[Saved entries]
Content starts

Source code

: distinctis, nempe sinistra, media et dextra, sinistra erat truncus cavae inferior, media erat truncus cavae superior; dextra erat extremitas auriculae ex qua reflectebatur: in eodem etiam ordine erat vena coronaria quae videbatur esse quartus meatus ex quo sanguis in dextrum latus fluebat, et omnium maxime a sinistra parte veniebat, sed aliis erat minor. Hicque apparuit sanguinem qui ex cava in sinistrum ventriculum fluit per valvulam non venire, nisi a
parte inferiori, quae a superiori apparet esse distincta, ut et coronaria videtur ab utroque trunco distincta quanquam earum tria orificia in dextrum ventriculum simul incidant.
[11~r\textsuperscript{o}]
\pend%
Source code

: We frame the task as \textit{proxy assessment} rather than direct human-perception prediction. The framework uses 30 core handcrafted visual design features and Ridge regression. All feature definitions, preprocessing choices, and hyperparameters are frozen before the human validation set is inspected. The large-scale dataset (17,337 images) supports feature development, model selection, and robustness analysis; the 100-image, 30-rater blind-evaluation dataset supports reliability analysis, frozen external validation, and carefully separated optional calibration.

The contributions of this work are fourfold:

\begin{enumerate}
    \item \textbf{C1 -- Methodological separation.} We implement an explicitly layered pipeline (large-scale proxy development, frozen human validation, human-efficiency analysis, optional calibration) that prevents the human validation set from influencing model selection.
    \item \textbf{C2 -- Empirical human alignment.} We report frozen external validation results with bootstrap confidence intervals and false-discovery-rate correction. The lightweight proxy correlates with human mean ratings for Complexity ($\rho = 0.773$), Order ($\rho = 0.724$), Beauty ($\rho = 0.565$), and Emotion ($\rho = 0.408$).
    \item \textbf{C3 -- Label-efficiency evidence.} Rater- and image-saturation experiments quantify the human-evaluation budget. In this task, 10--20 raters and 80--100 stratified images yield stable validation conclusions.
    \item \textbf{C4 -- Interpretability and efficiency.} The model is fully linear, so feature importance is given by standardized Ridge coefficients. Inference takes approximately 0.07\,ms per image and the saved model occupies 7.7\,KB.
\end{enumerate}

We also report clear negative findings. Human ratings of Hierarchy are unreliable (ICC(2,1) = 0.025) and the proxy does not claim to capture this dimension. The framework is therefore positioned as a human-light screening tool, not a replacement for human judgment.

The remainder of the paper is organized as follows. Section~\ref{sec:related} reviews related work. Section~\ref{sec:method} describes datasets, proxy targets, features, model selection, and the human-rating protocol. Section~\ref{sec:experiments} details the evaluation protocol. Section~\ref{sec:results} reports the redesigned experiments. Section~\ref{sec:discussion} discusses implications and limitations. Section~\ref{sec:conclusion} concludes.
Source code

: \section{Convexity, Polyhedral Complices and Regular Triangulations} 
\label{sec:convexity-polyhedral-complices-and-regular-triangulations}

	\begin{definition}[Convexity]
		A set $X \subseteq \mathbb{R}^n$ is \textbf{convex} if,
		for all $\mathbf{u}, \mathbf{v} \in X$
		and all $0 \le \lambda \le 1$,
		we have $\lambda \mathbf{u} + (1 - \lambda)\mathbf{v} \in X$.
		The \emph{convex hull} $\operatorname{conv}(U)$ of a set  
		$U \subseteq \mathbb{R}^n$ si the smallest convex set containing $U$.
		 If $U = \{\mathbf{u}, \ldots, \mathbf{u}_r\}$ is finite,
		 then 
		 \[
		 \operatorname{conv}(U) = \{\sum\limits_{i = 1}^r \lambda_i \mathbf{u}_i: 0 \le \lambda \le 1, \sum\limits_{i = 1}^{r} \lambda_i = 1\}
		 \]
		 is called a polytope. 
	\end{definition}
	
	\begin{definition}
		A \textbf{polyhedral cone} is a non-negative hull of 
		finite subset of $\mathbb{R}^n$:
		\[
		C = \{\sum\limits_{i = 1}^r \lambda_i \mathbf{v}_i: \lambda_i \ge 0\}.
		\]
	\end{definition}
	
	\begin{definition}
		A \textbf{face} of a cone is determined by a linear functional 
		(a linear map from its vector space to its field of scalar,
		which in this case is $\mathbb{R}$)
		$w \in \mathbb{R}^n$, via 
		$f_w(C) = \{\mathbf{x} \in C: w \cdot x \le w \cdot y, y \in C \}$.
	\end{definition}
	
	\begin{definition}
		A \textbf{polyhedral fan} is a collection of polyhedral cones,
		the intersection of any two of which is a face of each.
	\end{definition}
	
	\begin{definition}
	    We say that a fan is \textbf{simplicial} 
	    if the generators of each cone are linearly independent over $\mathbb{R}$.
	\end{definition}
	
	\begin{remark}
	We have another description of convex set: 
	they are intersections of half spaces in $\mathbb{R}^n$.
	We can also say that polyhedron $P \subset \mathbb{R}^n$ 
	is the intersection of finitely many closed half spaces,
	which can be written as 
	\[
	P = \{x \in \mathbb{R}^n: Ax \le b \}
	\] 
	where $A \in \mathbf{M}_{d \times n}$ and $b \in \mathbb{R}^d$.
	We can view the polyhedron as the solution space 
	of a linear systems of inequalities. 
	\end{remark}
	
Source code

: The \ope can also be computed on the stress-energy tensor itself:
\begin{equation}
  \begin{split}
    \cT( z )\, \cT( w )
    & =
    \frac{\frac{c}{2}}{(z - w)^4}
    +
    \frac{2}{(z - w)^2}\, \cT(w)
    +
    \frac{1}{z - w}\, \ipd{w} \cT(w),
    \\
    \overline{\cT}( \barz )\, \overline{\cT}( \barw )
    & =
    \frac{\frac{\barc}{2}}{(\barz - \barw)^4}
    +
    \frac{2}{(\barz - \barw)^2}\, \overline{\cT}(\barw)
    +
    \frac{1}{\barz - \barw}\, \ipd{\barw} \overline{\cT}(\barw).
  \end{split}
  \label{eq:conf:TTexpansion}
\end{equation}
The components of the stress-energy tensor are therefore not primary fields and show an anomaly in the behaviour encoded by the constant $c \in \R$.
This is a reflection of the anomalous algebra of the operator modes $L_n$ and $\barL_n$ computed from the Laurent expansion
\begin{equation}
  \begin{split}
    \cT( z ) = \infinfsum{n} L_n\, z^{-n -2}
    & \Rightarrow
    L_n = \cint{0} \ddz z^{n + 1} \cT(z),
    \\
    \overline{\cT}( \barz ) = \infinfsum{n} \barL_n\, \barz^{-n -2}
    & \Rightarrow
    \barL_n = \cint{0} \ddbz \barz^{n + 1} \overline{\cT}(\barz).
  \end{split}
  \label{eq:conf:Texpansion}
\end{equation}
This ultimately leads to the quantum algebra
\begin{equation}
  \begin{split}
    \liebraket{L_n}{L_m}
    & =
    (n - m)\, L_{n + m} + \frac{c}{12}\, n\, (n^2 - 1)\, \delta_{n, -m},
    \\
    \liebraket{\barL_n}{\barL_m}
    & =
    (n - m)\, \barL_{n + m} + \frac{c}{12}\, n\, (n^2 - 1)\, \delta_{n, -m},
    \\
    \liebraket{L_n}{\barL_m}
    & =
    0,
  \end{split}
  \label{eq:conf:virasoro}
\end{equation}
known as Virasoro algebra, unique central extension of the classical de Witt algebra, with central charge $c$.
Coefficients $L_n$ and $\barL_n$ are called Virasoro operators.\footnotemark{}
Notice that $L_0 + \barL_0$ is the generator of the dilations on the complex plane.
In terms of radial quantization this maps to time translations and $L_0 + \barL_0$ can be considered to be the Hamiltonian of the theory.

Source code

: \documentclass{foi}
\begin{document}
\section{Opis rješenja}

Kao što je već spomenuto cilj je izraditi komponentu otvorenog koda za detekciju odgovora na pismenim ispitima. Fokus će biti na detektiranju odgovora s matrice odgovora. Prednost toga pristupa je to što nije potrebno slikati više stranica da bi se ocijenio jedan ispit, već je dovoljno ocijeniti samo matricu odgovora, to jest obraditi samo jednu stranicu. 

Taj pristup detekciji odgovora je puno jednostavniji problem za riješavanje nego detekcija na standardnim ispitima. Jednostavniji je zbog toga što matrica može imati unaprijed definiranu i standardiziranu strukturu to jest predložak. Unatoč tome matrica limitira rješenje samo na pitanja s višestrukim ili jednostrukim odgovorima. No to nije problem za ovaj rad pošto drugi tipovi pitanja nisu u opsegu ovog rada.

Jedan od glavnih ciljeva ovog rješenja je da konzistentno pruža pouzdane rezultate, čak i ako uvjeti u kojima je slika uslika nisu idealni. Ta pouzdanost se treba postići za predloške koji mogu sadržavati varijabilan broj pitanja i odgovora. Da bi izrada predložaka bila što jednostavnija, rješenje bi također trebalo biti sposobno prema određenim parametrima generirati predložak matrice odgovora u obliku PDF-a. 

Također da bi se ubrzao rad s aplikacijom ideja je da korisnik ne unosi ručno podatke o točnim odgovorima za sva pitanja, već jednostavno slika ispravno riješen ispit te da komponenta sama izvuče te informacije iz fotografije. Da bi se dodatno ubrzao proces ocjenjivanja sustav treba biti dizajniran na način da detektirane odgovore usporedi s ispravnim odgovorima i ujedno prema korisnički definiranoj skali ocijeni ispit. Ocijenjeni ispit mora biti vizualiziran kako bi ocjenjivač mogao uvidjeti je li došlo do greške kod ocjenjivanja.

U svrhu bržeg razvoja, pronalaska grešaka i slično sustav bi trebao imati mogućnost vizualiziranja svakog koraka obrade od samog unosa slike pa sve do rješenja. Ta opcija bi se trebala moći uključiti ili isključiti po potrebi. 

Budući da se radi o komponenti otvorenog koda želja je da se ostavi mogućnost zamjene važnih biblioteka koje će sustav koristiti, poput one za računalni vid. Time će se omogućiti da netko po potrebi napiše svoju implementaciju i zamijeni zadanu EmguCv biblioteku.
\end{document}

Content ends

Look for the word "algebra". Copy out every line of the data that has it.

◆ ANSWER BOX ◆
This is a reflection of the anomalous algebra of the operator modes $L_n$ and $\barL_n$ computed from the Laurent expansion
This ultimately leads to the quantum algebra
known as Virasoro algebra, unique central extension of the classical de Witt algebra, with central charge $c$.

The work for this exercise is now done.